Bintang Delapan Group
- Headquarters: Jakarta, Indonesia
- Area served: Asia Pacific
- Key people: Boby Tejakusuma (CEO)
- Services: Mining and smelting
- Subsidiaries: PT. Bintang Delapan Resources (Nickel trading) PT. Bintang Delapan Mineral (Nickel mining) PT. Bintang Delapan Capital (Investing) PT. Meltapratama Perkasa (Chemical trading) PT. Restu Alam Sentosa (Real estate) PT. Semangat Inovasi Kreatif (Media) PT. Dover Chemical (Chemical, packaging and engineering) PT. Sumber Permata Hitam (Coal mining) PT. Expertest (petrochemicals) PT. Garuda Agung Perkasa (Coal trading) PT. Batu Kita Bersama (Commodity trading) PT. Kencana Andalan Mineral (Limestone trading) PT. Jelajah Samudra Bersama (Shipping)

= Bintang Delapan Group =

Indonesian mining company

Bintang Delapan Group is one of the largest mining companies based in Indonesia. It mines minerals and smelts metals in Indonesia, the Solomon Islands and Myanmar, and partly owns the Indonesia Morowali Industrial Park.

== Organization ==
Bintang is one of the largest mining companies in Indonesia. Boby Tejakusuma is the Chief Executive Officer.

The company has close connections to the Indonesian National Armed Forces.

== History ==
Bintang invested US$1 billion in a partnership with Tsingshan Holding Group to build Indonesia Morowali Industrial Park (IMIP) nickel processing facility in Central Sulawesi which opened in 2015. IMIP employs 30,000 people and operates 20 smelters. As of 2022, Bintang was a 33.75% shareholder in IMIP.
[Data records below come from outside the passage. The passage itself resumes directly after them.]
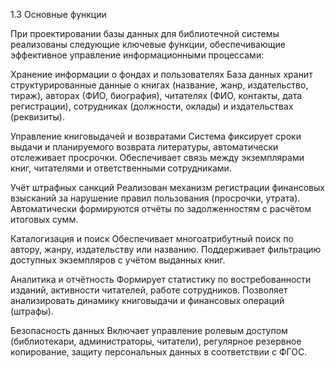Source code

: 1.3 Основные функции

При проектировании базы данных для библиотечной системы реализованы следующие ключевые функции, обеспечивающие эффективное управление информационными процессами:

Хранение информации о фондах и пользователях
База данных хранит структурированные данные о книгах (название, жанр, издательство, тираж), авторах (ФИО, биография), читателях (ФИО, контакты, дата регистрации), сотрудниках (должности, оклады) и издательствах (реквизиты).

Управление книговыдачей и возвратами
Система фиксирует сроки выдачи и планируемого возврата литературы, автоматически отслеживает просрочки. Обеспечивает связь между экземплярами книг, читателями и ответственными сотрудниками.

Учёт штрафных санкций
Реализован механизм регистрации финансовых взысканий за нарушение правил пользования (просрочки, утрата). Автоматически формируются отчёты по задолженностям с расчётом итоговых сумм.

Каталогизация и поиск
Обеспечивает многоатрибутный поиск по автору, жанру, издательству или названию. Поддерживает фильтрацию доступных экземпляров с учётом выданных книг.

Аналитика и отчётность
Формирует статистику по востребованности изданий, активности читателей, работе сотрудников. Позволяет анализировать динамику книговыдачи и финансовых операций (штрафы).

Безопасность данных
Включает управление ролевым доступом (библиотекари, администраторы, читатели), регулярное резервное копирование, защиту персональных данных в соответствии с ФГОС.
Also in 2015, the Morowali Regency administration accused the company of operating its Bahodopi mining operations without the necessary Environmental Impact Analysis permit.

== Assets ==
Bintang Mining Company owns a bauxite mine in Rennell Island, Solomon Islands.

Bintang Delapan Group operates a Nickel smelting facilities in Indonesia.